Richard Callaway (June 14, 1717 – November 8, 1780) was an American frontiersman, military officer, politician, and hunter who was one of the first white settlers in modern-day Kentucky. Born in Essex County, Virginia, Callaway joined Daniel Boone in 1775 in marking the Wilderness Road into central Kentucky, becoming one of the founders of Boonesborough, Kentucky. He took part in organizing the short-lived Transylvania Colony. In 1776, two of Callaway's daughters, along with Daniel Boone's Jemima, were abducted outside Boonesborough by Cherokee and Shawnee raiding party. Callaway led one of a group of settlers in the successful rescue of the girls. His nephew Flanders Callaway later married Jemima Boone. In April 1777, Callaway and John Todd were elected to the Virginia legislature as burgesses from Kentucky County, Virginia.

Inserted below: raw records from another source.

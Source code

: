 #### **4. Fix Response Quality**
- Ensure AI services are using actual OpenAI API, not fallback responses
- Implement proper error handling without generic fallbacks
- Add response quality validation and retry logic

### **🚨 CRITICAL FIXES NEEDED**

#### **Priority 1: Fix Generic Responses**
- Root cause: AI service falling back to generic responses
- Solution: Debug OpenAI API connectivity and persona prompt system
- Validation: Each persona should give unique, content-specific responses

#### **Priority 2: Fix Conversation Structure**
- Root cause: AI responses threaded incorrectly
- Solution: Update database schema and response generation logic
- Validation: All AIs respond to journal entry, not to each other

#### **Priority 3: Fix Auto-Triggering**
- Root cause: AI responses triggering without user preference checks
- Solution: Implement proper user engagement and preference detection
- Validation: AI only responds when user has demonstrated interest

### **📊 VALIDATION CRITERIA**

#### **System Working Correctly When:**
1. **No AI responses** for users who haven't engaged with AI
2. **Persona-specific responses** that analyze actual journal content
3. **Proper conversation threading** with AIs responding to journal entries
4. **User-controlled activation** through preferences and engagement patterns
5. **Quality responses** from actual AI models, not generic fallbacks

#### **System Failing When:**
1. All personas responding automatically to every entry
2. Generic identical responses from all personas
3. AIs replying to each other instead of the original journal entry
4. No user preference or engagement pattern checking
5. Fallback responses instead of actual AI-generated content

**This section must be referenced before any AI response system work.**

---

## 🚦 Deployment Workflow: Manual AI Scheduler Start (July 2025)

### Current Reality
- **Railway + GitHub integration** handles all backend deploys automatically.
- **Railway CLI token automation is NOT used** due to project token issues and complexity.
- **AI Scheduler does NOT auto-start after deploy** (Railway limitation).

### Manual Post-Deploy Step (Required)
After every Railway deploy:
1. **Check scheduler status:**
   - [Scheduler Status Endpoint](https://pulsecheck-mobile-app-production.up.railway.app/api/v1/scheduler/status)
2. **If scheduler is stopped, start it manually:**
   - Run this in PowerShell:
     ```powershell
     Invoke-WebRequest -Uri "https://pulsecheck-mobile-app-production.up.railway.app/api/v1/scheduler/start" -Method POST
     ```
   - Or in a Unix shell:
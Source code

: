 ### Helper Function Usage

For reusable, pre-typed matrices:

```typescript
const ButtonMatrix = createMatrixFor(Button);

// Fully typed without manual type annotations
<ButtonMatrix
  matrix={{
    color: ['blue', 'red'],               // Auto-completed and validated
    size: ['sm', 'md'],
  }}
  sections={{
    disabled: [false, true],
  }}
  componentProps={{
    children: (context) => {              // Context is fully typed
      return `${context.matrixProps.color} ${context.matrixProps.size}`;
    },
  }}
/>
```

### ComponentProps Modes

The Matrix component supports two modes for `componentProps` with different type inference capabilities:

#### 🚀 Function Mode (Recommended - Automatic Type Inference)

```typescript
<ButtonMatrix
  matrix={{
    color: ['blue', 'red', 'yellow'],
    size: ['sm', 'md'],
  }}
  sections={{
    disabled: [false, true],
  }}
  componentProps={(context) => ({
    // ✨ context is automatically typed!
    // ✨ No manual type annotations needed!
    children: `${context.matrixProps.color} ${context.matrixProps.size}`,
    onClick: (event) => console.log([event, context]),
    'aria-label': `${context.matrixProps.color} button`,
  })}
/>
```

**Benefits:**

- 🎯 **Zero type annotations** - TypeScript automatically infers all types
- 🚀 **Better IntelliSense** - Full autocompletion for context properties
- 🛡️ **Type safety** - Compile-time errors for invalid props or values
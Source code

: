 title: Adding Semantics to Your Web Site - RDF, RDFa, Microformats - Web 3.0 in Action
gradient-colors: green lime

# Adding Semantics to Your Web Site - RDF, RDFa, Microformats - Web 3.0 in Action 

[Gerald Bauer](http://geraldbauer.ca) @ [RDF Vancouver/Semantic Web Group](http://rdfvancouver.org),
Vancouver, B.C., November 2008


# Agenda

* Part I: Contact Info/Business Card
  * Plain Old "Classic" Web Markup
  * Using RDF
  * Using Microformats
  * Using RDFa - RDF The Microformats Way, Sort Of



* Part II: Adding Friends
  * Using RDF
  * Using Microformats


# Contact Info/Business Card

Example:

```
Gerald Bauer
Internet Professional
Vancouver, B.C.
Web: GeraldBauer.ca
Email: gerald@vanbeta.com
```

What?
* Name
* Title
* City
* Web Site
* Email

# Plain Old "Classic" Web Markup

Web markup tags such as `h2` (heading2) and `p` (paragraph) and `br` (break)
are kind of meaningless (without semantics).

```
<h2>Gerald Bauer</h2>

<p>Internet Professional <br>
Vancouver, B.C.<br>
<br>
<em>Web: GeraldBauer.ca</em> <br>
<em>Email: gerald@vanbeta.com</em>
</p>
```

In June 1778, he was appointed a justice of the peace and made colonel of the county's militia. Callaway was a defender during the Siege of Boonesborough. He disagreed with some of Boone's actions and resented the younger man's popularity with the settlers, and later brought court martial charges against Boone. Callaway was angry when the court acquitted and then promoted him. On November 8, 1780, Colonel Richard Callaway was ambushed about a mile outside of Boonesborough by a Shawnee war party. He was killed and scalped, and his body was mutilated. Calloway County, Kentucky, was named after Callaway.